Edward Benjamin Britten (1913 – 1976) was a conductor, pianist and the creator of a number of popular chamber and choral works. He is regarded as one of Britain’s most respected composers and he came up with some of the greatest classical music ever written in the 20th century.
He completely changed the face of music, managing to rejuvenate English opera, as well as launch one of the world’s most successful festivals. Here are 10 interesting facts about the composer Benjamin Britten:
Facts About Benjamin Britten:
- The Feast of St Cecilia
Britten was born on 22 November, which also just so happens to be the same day as the feast of St. Cecilia, the patron saint of music. Years later in 1942, Britten created the Hymn to Saint Cecilia, a Christmas choral piece that became one of his most recognizable works.
- One of Britain’s most beloved composers
Britten was so beloved in his home country that he was awarded a life peerage in 1976. He was the first ever composer to be honored with such a prize and it resulted in a change of name. Henceforth, Britten became known as Baron Britten of Aldeburgh in the British County of Suffolk.
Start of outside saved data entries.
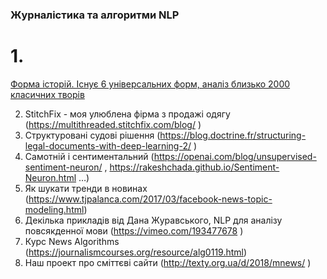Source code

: ### Журналістика та алгоритми NLP




# 1.  
[Форма історій. Існує 6 універсальних форм, аналіз близько 2000 класичних творів](http://www.bbc.com/culture/story/20180525-every-story-in-the-world-has-one-of-these-six-basic-plots) 



2. StitchFix - моя улюблена фірма з продажі одягу (https://multithreaded.stitchfix.com/blog/ ) 
3. Структуровані судові рішення (https://blog.doctrine.fr/structuring-legal-documents-with-deep-learning-2/ ) 
4. Самотній і сентиментальний (https://openai.com/blog/unsupervised-sentiment-neuron/ , https://rakeshchada.github.io/Sentiment-Neuron.html …) 
5. Як шукати тренди в новинах (https://www.tjpalanca.com/2017/03/facebook-news-topic-modeling.html) 
6. Декілька прикладів від Дана Журавського, NLP для аналізу повсякденної мови (https://vimeo.com/193477678 ) 
7. Курс News Algorithms (https://journalismcourses.org/resource/alg0119.html) 
8. Наш проект про сміттєві сайти (http://texty.org.ua/d/2018/mnews/ )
His influence on 20th-century composition was so significant that one hundred years after his death, more than 2,000 events held in 39 countries were thrown to celebrate Britten’s centenary year.
- The Aldeburgh Festival
Britten lived most of his later years in a countryside town known as Aldeburgh, which is where he started the now legendary Aldeburgh Festival in the Jubilee Hall on Crabbe Street. Today, it is one of the musical highlights of the year for lovers of classical music. The festival features an array of performances from contemporary classical musicians each year.
- A lifelong pacifist
After it became clear that the World War II was going to be inevitable, Britten and his lifelong partner and collaborator Pears registered as objectors to the war. In the beginning, the composer was only allowed non-combatant service whereby he would play piano at various wartime concerts. Later on, he gained unconditional exemption after a successful appeal.
- He loved poetry
Britten loved poetry and literary works particularly those that were created during the World War years. He often used poetry to inspire his works. For instance, the Latin Requiem Mass, which is to this day still one of his most well-recognized pieces, was inspired by British poet Wilfred Owen. Wilfred Owen was well known for writing his experiences during the World War I. He also worked regularly with the poet W. H. Auden who supplied texts for many of his songs.
- His most famous works
Britten started composing as early as 1919 and he continued on steadily until the last years of his life. His first completed choral work was A Boy was Born in 1933. Until the beginning of World War II, he tried composing for film, radio and left-wing theater groups in the city. The War Requiem, which was first performed on 30 May 1962, is among his most celebrated works. He is also remembered for his operas such as Peter Grimes and the Turn of the Screw. He has other numerous works that consist of folk song arrangements and choral works.
- Peter Pears
Britten’s sexuality was a subject that was remarked on often even when he was alive. Britten and his life partner Peter Pears, who was also quite brilliant in his own right, enjoyed a loving relationship for more than 40 years. Pears acted as Britten’s muse and collaborator. Many of Britten’s songs, choral and operatic compositions were designed to feature the tenor voice, which was often designated to Pears in many of the premiers. The two also conceived the Snape Maltings Concert Hall which is situated near Aldeburgh. It was inaugurated by the Queen in 1967 and is today a major destination for classical musicians from all over the world.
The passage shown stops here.